Right now, the service is available at the downtown Tampa, University of South Florida and South Howard.
In addition, SoFresh is donating a meal to a local shelter or hospital for every grocery basket sold. From three weeks of sales so far, managing partner Bryan Tissot is divvying up 500 meals among Tampa General Hospital, Johns Hopkins and BayCare.
“Every business operates in fear right now,” Tissot said. “I want to see this as an opportunity for us to show support. Even if we lose money, it’s survival mode.”
If you can’t bring it home, maybe you can see how it’s done through online video platforms such as Zoom. The new model works for dog trainers like Sit Happens as well as martial arts and dance instructors.
World Champion Center in Land O’ Lakes, which does a lot of business through its afterschool program, is conducting video karate classes.

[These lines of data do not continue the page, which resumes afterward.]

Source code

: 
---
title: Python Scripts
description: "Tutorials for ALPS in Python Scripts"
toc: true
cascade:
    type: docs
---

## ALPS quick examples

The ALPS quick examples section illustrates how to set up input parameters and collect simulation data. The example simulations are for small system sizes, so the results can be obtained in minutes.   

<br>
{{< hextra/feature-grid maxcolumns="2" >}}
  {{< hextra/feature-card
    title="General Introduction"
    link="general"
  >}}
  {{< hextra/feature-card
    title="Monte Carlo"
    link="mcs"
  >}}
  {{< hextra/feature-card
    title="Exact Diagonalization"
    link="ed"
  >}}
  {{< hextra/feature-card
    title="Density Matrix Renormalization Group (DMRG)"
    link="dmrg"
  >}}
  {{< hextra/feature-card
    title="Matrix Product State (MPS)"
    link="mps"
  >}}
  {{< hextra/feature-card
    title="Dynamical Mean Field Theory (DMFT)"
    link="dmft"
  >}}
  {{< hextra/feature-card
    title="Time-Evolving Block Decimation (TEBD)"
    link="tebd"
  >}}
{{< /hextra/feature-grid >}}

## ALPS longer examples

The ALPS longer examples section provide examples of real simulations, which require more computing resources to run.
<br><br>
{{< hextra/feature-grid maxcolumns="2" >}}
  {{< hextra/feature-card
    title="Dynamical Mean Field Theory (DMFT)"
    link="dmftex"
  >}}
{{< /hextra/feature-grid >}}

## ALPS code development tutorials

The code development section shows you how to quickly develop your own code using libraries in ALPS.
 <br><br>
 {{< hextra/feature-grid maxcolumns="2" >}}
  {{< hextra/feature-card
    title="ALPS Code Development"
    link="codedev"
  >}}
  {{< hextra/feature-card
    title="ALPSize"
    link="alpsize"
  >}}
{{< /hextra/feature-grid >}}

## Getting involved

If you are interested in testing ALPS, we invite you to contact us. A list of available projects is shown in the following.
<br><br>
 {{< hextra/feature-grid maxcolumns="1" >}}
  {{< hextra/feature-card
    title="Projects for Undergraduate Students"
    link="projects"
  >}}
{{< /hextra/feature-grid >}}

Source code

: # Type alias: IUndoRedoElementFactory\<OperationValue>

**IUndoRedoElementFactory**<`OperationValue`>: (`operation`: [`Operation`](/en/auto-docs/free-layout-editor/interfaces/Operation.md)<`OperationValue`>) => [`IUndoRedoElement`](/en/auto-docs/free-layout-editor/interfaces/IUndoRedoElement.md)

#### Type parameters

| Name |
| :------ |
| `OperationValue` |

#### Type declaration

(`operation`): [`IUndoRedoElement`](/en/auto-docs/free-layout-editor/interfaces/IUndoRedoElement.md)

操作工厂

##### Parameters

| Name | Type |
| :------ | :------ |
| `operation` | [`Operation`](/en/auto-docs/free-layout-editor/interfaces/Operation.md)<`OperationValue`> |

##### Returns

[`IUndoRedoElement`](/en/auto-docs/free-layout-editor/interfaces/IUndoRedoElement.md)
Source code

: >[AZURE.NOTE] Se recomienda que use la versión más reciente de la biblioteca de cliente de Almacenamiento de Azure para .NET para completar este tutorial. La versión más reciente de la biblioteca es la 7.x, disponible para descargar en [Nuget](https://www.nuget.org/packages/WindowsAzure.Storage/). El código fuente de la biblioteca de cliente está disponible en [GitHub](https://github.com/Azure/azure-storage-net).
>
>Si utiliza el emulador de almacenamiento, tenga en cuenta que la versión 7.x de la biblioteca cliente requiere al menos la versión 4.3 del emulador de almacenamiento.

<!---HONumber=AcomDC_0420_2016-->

Dance studios, like Mary Jo’s Performing Arts in Tampa and Dreamer’s Dance Company in Dunedin, are doing the same.
Instructors aren’t able to walk among students and correct their form, but they can see each student close up.
Natalia Lima, owner of vegan bakery Curious Cat, has shifted from selling her products at open markets to working with other local businesses like Book + Bottle and Blush Tea and Coffee in St. Petersburg.
Lima is also using some newfound time to produce video tutorials, answering questions posed at markets and through Instagram with a new video series on IGTV called, Ask a Vegan baker.
She makes no money on the tutorials but hopes it pays dividends in the long run.
“Right now, I’m just trying to serve my audience,” Lima said. “I feel like I’m building more of a relationship with people and you find they can trust you. I feel like I’m bonding with them more even though we can’t see each other face to face.”
Getting through the pandemic requires generating revenue somehow, but also staying in the minds of customers.
That way, businesses are hoping, people will be quick to return once they get the all-clear signal.